Source records:
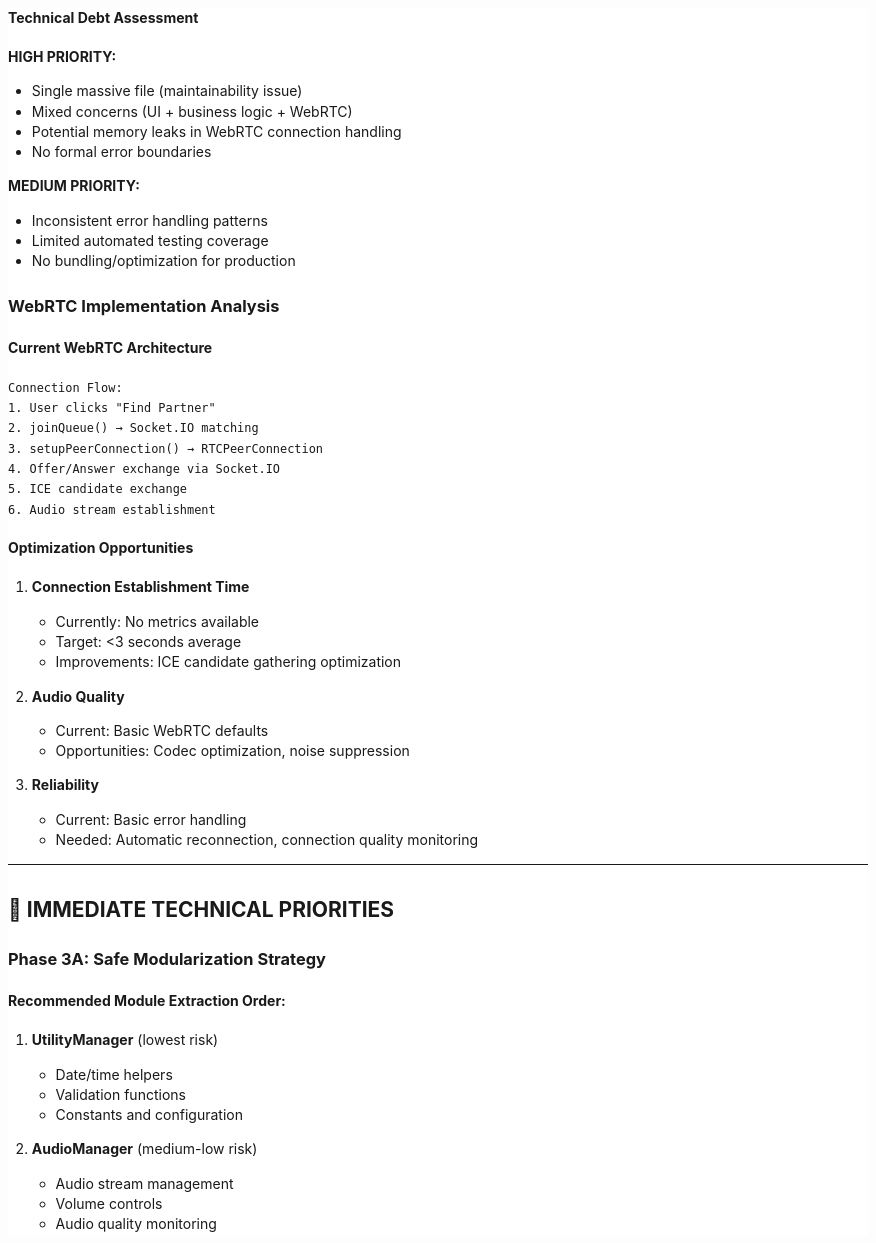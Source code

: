 #### **Technical Debt Assessment**
**HIGH PRIORITY:**
- Single massive file (maintainability issue)
- Mixed concerns (UI + business logic + WebRTC)
- Potential memory leaks in WebRTC connection handling
- No formal error boundaries

**MEDIUM PRIORITY:**
- Inconsistent error handling patterns
- Limited automated testing coverage
- No bundling/optimization for production

### **WebRTC Implementation Analysis**

#### **Current WebRTC Architecture**
```
Connection Flow:
1. User clicks "Find Partner"
2. joinQueue() → Socket.IO matching
3. setupPeerConnection() → RTCPeerConnection
4. Offer/Answer exchange via Socket.IO
5. ICE candidate exchange
6. Audio stream establishment
```

#### **Optimization Opportunities**
1. **Connection Establishment Time**
   - Currently: No metrics available
   - Target: <3 seconds average
   - Improvements: ICE candidate gathering optimization

2. **Audio Quality**
   - Current: Basic WebRTC defaults
   - Opportunities: Codec optimization, noise suppression

3. **Reliability**
   - Current: Basic error handling
   - Needed: Automatic reconnection, connection quality monitoring

---

## 🎯 IMMEDIATE TECHNICAL PRIORITIES

### **Phase 3A: Safe Modularization Strategy**

#### **Recommended Module Extraction Order:**
1. **UtilityManager** (lowest risk)
   - Date/time helpers
   - Validation functions
   - Constants and configuration

2. **AudioManager** (medium-low risk)
   - Audio stream management
   - Volume controls
   - Audio quality monitoring
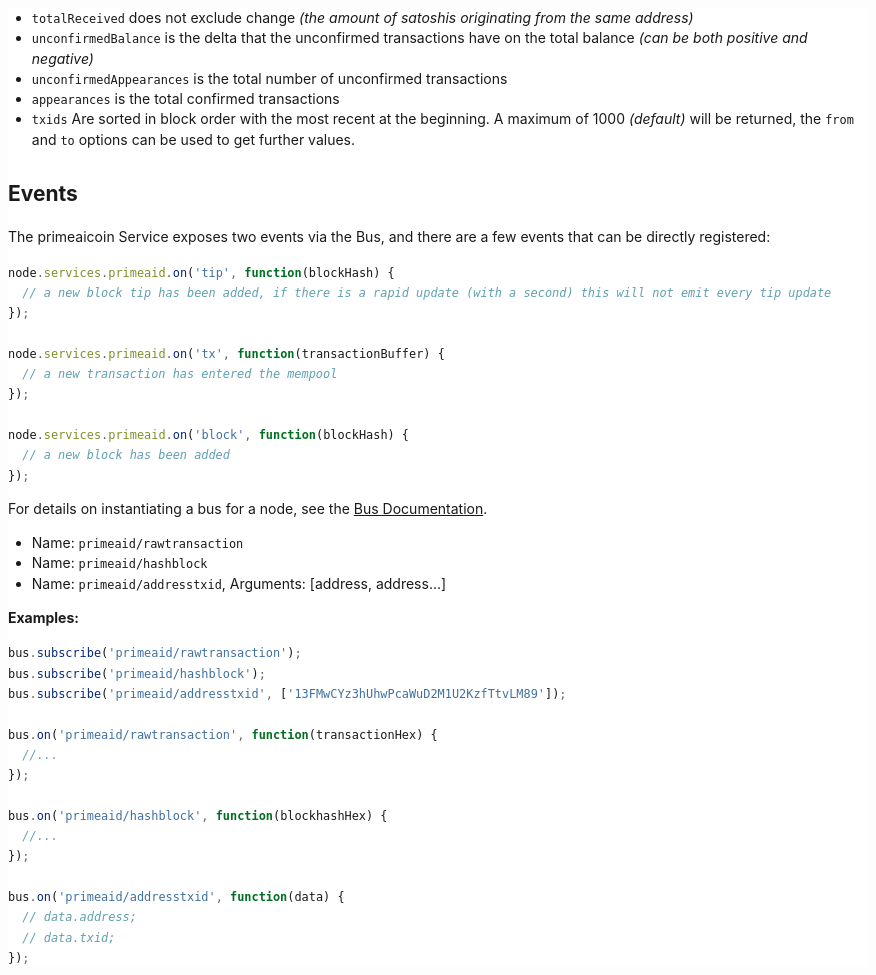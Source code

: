 - `totalReceived` does not exclude change *(the amount of satoshis originating from the same address)*
- `unconfirmedBalance` is the delta that the unconfirmed transactions have on the total balance *(can be both positive and negative)*
- `unconfirmedAppearances` is the total number of unconfirmed transactions
- `appearances` is the total confirmed transactions
- `txids` Are sorted in block order with the most recent at the beginning. A maximum of 1000 *(default)* will be returned, the `from` and `to` options can be used to get further values.


## Events
The primeaicoin Service exposes two events via the Bus, and there are a few events that can be directly registered:

```js
node.services.primeaid.on('tip', function(blockHash) {
  // a new block tip has been added, if there is a rapid update (with a second) this will not emit every tip update
});

node.services.primeaid.on('tx', function(transactionBuffer) {
  // a new transaction has entered the mempool
});

node.services.primeaid.on('block', function(blockHash) {
  // a new block has been added
});
```

For details on instantiating a bus for a node, see the [Bus Documentation](../bus.md).
- Name: `primeaid/rawtransaction`
- Name: `primeaid/hashblock`
- Name: `primeaid/addresstxid`, Arguments: [address, address...]

**Examples:**

```js
bus.subscribe('primeaid/rawtransaction');
bus.subscribe('primeaid/hashblock');
bus.subscribe('primeaid/addresstxid', ['13FMwCYz3hUhwPcaWuD2M1U2KzfTtvLM89']);

bus.on('primeaid/rawtransaction', function(transactionHex) {
  //...
});

bus.on('primeaid/hashblock', function(blockhashHex) {
  //...
});

bus.on('primeaid/addresstxid', function(data) {
  // data.address;
  // data.txid;
});
```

Task brief: Each entry should be repeated exactly as it appears; the pictures stay out.

Written answer:
Source code

: #### **Technical Debt Assessment**
**HIGH PRIORITY:**
- Single massive file (maintainability issue)
- Mixed concerns (UI + business logic + WebRTC)
- Potential memory leaks in WebRTC connection handling
- No formal error boundaries

**MEDIUM PRIORITY:**
- Inconsistent error handling patterns
- Limited automated testing coverage
- No bundling/optimization for production

### **WebRTC Implementation Analysis**

#### **Current WebRTC Architecture**
```
Connection Flow:
1. User clicks "Find Partner"
2. joinQueue() → Socket.IO matching
3. setupPeerConnection() → RTCPeerConnection
4. Offer/Answer exchange via Socket.IO
5. ICE candidate exchange
6. Audio stream establishment
```

#### **Optimization Opportunities**
1. **Connection Establishment Time**
   - Currently: No metrics available
   - Target: <3 seconds average
   - Improvements: ICE candidate gathering optimization

2. **Audio Quality**
   - Current: Basic WebRTC defaults
   - Opportunities: Codec optimization, noise suppression

3. **Reliability**
   - Current: Basic error handling
   - Needed: Automatic reconnection, connection quality monitoring

---

## 🎯 IMMEDIATE TECHNICAL PRIORITIES

### **Phase 3A: Safe Modularization Strategy**

#### **Recommended Module Extraction Order:**
1. **UtilityManager** (lowest risk)
   - Date/time helpers
   - Validation functions
   - Constants and configuration

2. **AudioManager** (medium-low risk)
   - Audio stream management
   - Volume controls
   - Audio quality monitoring
Source code

: - `totalReceived` does not exclude change *(the amount of satoshis originating from the same address)*
- `unconfirmedBalance` is the delta that the unconfirmed transactions have on the total balance *(can be both positive and negative)*
- `unconfirmedAppearances` is the total number of unconfirmed transactions
- `appearances` is the total confirmed transactions
- `txids` Are sorted in block order with the most recent at the beginning. A maximum of 1000 *(default)* will be returned, the `from` and `to` options can be used to get further values.


## Events
The primeaicoin Service exposes two events via the Bus, and there are a few events that can be directly registered:

```js
node.services.primeaid.on('tip', function(blockHash) {
  // a new block tip has been added, if there is a rapid update (with a second) this will not emit every tip update
});

node.services.primeaid.on('tx', function(transactionBuffer) {
  // a new transaction has entered the mempool
});

node.services.primeaid.on('block', function(blockHash) {
  // a new block has been added
});
```

For details on instantiating a bus for a node, see the [Bus Documentation](../bus.md).
- Name: `primeaid/rawtransaction`
- Name: `primeaid/hashblock`
- Name: `primeaid/addresstxid`, Arguments: [address, address...]

**Examples:**

```js
bus.subscribe('primeaid/rawtransaction');
bus.subscribe('primeaid/hashblock');
bus.subscribe('primeaid/addresstxid', ['13FMwCYz3hUhwPcaWuD2M1U2KzfTtvLM89']);

bus.on('primeaid/rawtransaction', function(transactionHex) {
  //...
});

bus.on('primeaid/hashblock', function(blockhashHex) {
  //...
});

bus.on('primeaid/addresstxid', function(data) {
  // data.address;
  // data.txid;
});
```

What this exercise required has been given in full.